• **ACTIVITY**
From the data below, set down exactly the lines between the one holding "initializer to finisher_hook" and the one holding "with >= Trailblazer 2.0.0.", inclusive, and no others.

(Collected data)
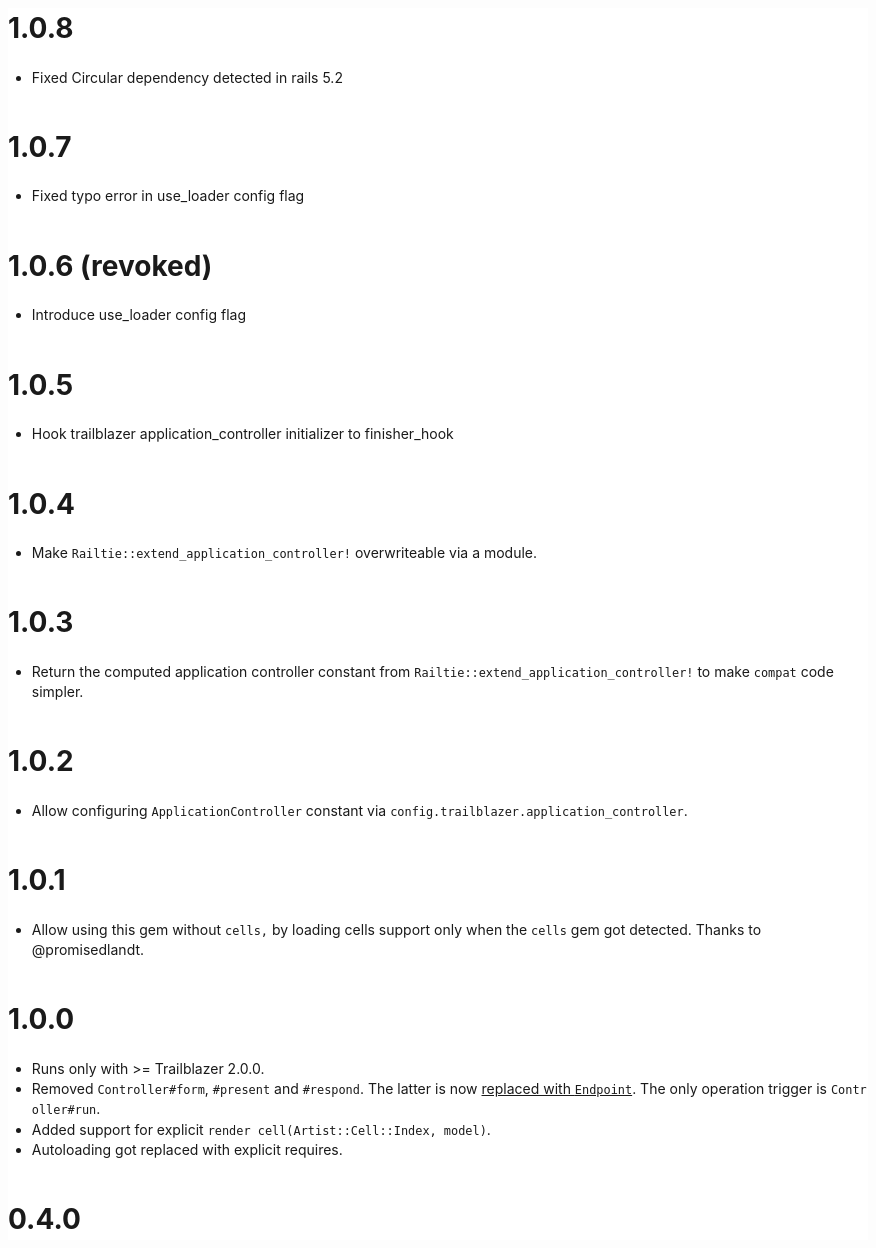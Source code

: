 # 1.0.8

* Fixed Circular dependency detected in rails 5.2

# 1.0.7

* Fixed typo error in use_loader config flag

# 1.0.6 (revoked)

* Introduce use_loader config flag

# 1.0.5

* Hook trailblazer application_controller initializer to finisher_hook

# 1.0.4

* Make `Railtie::extend_application_controller!` overwriteable via a module.

# 1.0.3

* Return the computed application controller constant from `Railtie::extend_application_controller!` to make `compat` code simpler.

# 1.0.2

* Allow configuring `ApplicationController` constant via `config.trailblazer.application_controller`.

# 1.0.1

* Allow using this gem without `cells,` by loading cells support only when the `cells` gem got detected. Thanks to @promisedlandt.

# 1.0.0

* Runs only with >= Trailblazer 2.0.0.
* Removed `Controller#form`, `#present` and `#respond`. The latter is now [replaced with `Endpoint`](https://github.com/trailblazer/trailblazer-endpoint/). The only operation trigger is `Controller#run`.
* Added support for explicit `render cell(Artist::Cell::Index, model)`.
* Autoloading got replaced with explicit requires.

# 0.4.0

• **PROBLEM SOLUTION**
* Hook trailblazer application_controller initializer to finisher_hook

# 1.0.4

* Make `Railtie::extend_application_controller!` overwriteable via a module.

# 1.0.3

* Return the computed application controller constant from `Railtie::extend_application_controller!` to make `compat` code simpler.

# 1.0.2

* Allow configuring `ApplicationController` constant via `config.trailblazer.application_controller`.

# 1.0.1

* Allow using this gem without `cells,` by loading cells support only when the `cells` gem got detected. Thanks to @promisedlandt.

# 1.0.0

* Runs only with >= Trailblazer 2.0.0.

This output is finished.